**What you are asked to do**:
Your transcription must include every record word for word and no pictures.
-=-=-
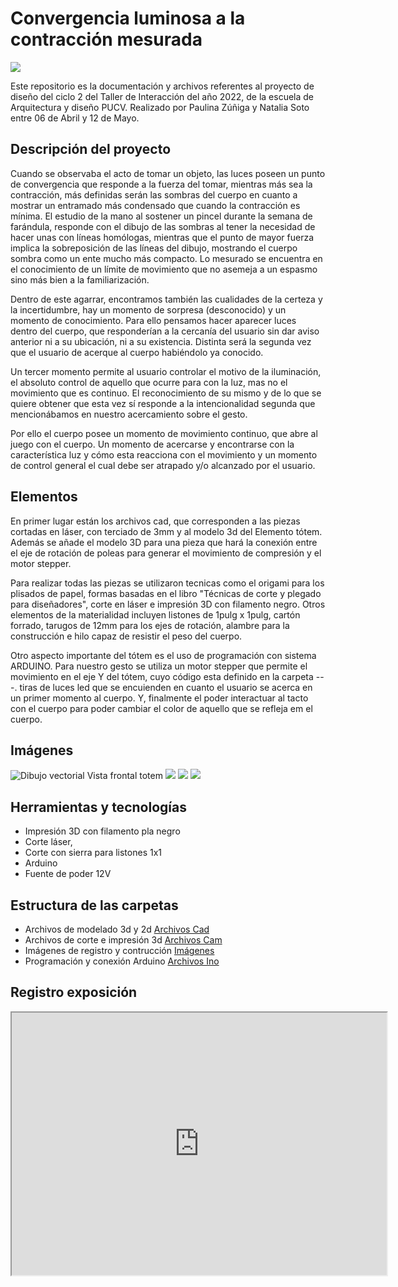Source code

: # Convergencia luminosa a la contracción mesurada

<img src="https://github.com/Paulina99Z/documentacion-proyecto/blob/main/img/totem%201-1/WhatsApp%20Image%202022-05-18%20at%2011.23.54%20PM.jpeg">

Este repositorio es la documentación y archivos referentes al proyecto de diseño del ciclo 2 del Taller de Interacción del año 2022, de la escuela de Arquitectura y diseño PUCV. Realizado por Paulina Zúñiga y Natalia Soto entre 06 de Abril y 12 de Mayo.

##  Descripción del proyecto

Cuando se observaba el acto de tomar un objeto, las luces poseen un punto de convergencia que responde a la fuerza del tomar, mientras más sea la contracción, más definidas serán las sombras del cuerpo en cuanto a mostrar un entramado más condensado que cuando la contracción es mínima. El estudio de la mano al sostener un pincel durante la semana de farándula, responde con el dibujo de las sombras al tener la necesidad de hacer unas con líneas homólogas, mientras que el punto de mayor fuerza implica la sobreposición de las líneas del dibujo, mostrando el cuerpo sombra como un ente mucho más compacto. Lo mesurado se encuentra en el conocimiento de un límite de movimiento que no asemeja a un espasmo sino más bien a la familiarización.

Dentro de este agarrar, encontramos también las cualidades de la certeza y la incertidumbre, hay un momento de sorpresa (desconocido) y un momento de conocimiento. Para ello pensamos hacer aparecer luces dentro del cuerpo, que responderían a la cercanía del usuario sin dar aviso anterior ni a su ubicación, ni a su existencia. Distinta será la segunda vez que el usuario de acerque al cuerpo habiéndolo ya conocido.

Un tercer momento permite al usuario controlar el motivo de la iluminación, el absoluto control de aquello que ocurre para con la luz, mas no el movimiento que es continuo. El reconocimiento de su mismo y de lo que se quiere obtener que esta vez sí responde a la intencionalidad segunda que mencionábamos en nuestro acercamiento sobre el gesto.

Por ello el cuerpo posee un momento de movimiento continuo, que abre al juego con el cuerpo. Un momento de acercarse y encontrarse con la característica luz y cómo esta reacciona con el movimiento y un momento de control general el cual debe ser atrapado y/o alcanzado por el usuario.

## Elementos 

En primer lugar están los archivos cad, que corresponden a las piezas cortadas en láser, con terciado de 3mm y al modelo 3d del Elemento tótem.
Además se añade el modelo 3D para una pieza que hará la conexión entre el eje de rotación de poleas para generar el movimiento de compresión y el motor stepper.

Para realizar todas las piezas se utilizaron tecnicas como el origami para los plisados de papel, formas basadas en el libro "Técnicas de corte y plegado para diseñadores", corte en láser e impresión 3D con filamento negro.
Otros elementos de la materialidad incluyen listones de 1pulg x 1pulg, cartón forrado, tarugos de 12mm para los ejes de rotación, alambre para la construcción e hilo capaz de resistir el peso del cuerpo.

Otro aspecto importante del tótem es el uso de programación con sistema ARDUINO. Para nuestro gesto se utiliza un motor stepper que permite el movimiento en el eje Y del tótem, cuyo código esta definido en la carpeta ---. tiras de luces led que se encuienden en cuanto el usuario se acerca en un primer momento al cuerpo. Y, finalmente el poder interactuar al tacto con el cuerpo para poder cambiar el color de aquello que se refleja em el cuerpo.

## Imágenes
![Dibujo vectorial Vista frontal totem](https://raw.githubusercontent.com/Paulina99Z/documentacion-proyecto/main/img/totem%201-1/Totem%20dibujos-03.png)
<img src="https://github.com/Paulina99Z/documentacion-proyecto/blob/main/img/totem%201-1/WhatsApp%20Image%202022-05-18%20at%2011.23.54%20PM.jpeg">
<img src="https://raw.githubusercontent.com/Paulina99Z/documentacion-proyecto/main/img/totem%201-1/Totem%20dibujos-03.png">
<img src="https://github.com/Paulina99Z/documentacion-proyecto/blob/main/img/totem%201-1/Modelo%20digital%20totem.jpg">

## Herramientas y tecnologías
- Impresión 3D con filamento pla negro
- Corte láser, 
- Corte con sierra para listones 1x1
- Arduino
- Fuente de poder 12V

## Estructura de las carpetas
- Archivos de modelado 3d y 2d [Archivos Cad](https://github.com/Paulina99Z/documentacion-proyecto/tree/main/cad)
- Archivos de corte e impresión 3d [Archivos Cam](https://github.com/Paulina99Z/documentacion-proyecto/tree/main/cam)
- Imágenes de registro y contrucción [Imágenes](https://github.com/Paulina99Z/documentacion-proyecto/tree/main/img)
- Programación y conexión Arduino [Archivos Ino](https://github.com/Paulina99Z/documentacion-proyecto/tree/main/ino)

## Registro exposición
<iframe width="600" height = "420" src="https://www.youtube.com/watch?v=4rSVPTRsMz8"> </iframe>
-=-=-
**Result**:
Source code

: # Convergencia luminosa a la contracción mesurada

<img src="https://github.com/Paulina99Z/documentacion-proyecto/blob/main/img/totem%201-1/WhatsApp%20Image%202022-05-18%20at%2011.23.54%20PM.jpeg">

Este repositorio es la documentación y archivos referentes al proyecto de diseño del ciclo 2 del Taller de Interacción del año 2022, de la escuela de Arquitectura y diseño PUCV. Realizado por Paulina Zúñiga y Natalia Soto entre 06 de Abril y 12 de Mayo.

##  Descripción del proyecto

Cuando se observaba el acto de tomar un objeto, las luces poseen un punto de convergencia que responde a la fuerza del tomar, mientras más sea la contracción, más definidas serán las sombras del cuerpo en cuanto a mostrar un entramado más condensado que cuando la contracción es mínima. El estudio de la mano al sostener un pincel durante la semana de farándula, responde con el dibujo de las sombras al tener la necesidad de hacer unas con líneas homólogas, mientras que el punto de mayor fuerza implica la sobreposición de las líneas del dibujo, mostrando el cuerpo sombra como un ente mucho más compacto. Lo mesurado se encuentra en el conocimiento de un límite de movimiento que no asemeja a un espasmo sino más bien a la familiarización.

Dentro de este agarrar, encontramos también las cualidades de la certeza y la incertidumbre, hay un momento de sorpresa (desconocido) y un momento de conocimiento. Para ello pensamos hacer aparecer luces dentro del cuerpo, que responderían a la cercanía del usuario sin dar aviso anterior ni a su ubicación, ni a su existencia. Distinta será la segunda vez que el usuario de acerque al cuerpo habiéndolo ya conocido.

Un tercer momento permite al usuario controlar el motivo de la iluminación, el absoluto control de aquello que ocurre para con la luz, mas no el movimiento que es continuo. El reconocimiento de su mismo y de lo que se quiere obtener que esta vez sí responde a la intencionalidad segunda que mencionábamos en nuestro acercamiento sobre el gesto.

Por ello el cuerpo posee un momento de movimiento continuo, que abre al juego con el cuerpo. Un momento de acercarse y encontrarse con la característica luz y cómo esta reacciona con el movimiento y un momento de control general el cual debe ser atrapado y/o alcanzado por el usuario.

## Elementos 

En primer lugar están los archivos cad, que corresponden a las piezas cortadas en láser, con terciado de 3mm y al modelo 3d del Elemento tótem.
Además se añade el modelo 3D para una pieza que hará la conexión entre el eje de rotación de poleas para generar el movimiento de compresión y el motor stepper.

Para realizar todas las piezas se utilizaron tecnicas como el origami para los plisados de papel, formas basadas en el libro "Técnicas de corte y plegado para diseñadores", corte en láser e impresión 3D con filamento negro.
Otros elementos de la materialidad incluyen listones de 1pulg x 1pulg, cartón forrado, tarugos de 12mm para los ejes de rotación, alambre para la construcción e hilo capaz de resistir el peso del cuerpo.

Otro aspecto importante del tótem es el uso de programación con sistema ARDUINO. Para nuestro gesto se utiliza un motor stepper que permite el movimiento en el eje Y del tótem, cuyo código esta definido en la carpeta ---. tiras de luces led que se encuienden en cuanto el usuario se acerca en un primer momento al cuerpo. Y, finalmente el poder interactuar al tacto con el cuerpo para poder cambiar el color de aquello que se refleja em el cuerpo.

## Imágenes
![Dibujo vectorial Vista frontal totem](https://raw.githubusercontent.com/Paulina99Z/documentacion-proyecto/main/img/totem%201-1/Totem%20dibujos-03.png)
<img src="https://github.com/Paulina99Z/documentacion-proyecto/blob/main/img/totem%201-1/WhatsApp%20Image%202022-05-18%20at%2011.23.54%20PM.jpeg">
<img src="https://raw.githubusercontent.com/Paulina99Z/documentacion-proyecto/main/img/totem%201-1/Totem%20dibujos-03.png">
<img src="https://github.com/Paulina99Z/documentacion-proyecto/blob/main/img/totem%201-1/Modelo%20digital%20totem.jpg">

## Herramientas y tecnologías
- Impresión 3D con filamento pla negro
- Corte láser, 
- Corte con sierra para listones 1x1
- Arduino
- Fuente de poder 12V

## Estructura de las carpetas
- Archivos de modelado 3d y 2d [Archivos Cad](https://github.com/Paulina99Z/documentacion-proyecto/tree/main/cad)
- Archivos de corte e impresión 3d [Archivos Cam](https://github.com/Paulina99Z/documentacion-proyecto/tree/main/cam)
- Imágenes de registro y contrucción [Imágenes](https://github.com/Paulina99Z/documentacion-proyecto/tree/main/img)
- Programación y conexión Arduino [Archivos Ino](https://github.com/Paulina99Z/documentacion-proyecto/tree/main/ino)

## Registro exposición
<iframe width="600" height = "420" src="https://www.youtube.com/watch?v=4rSVPTRsMz8"> </iframe>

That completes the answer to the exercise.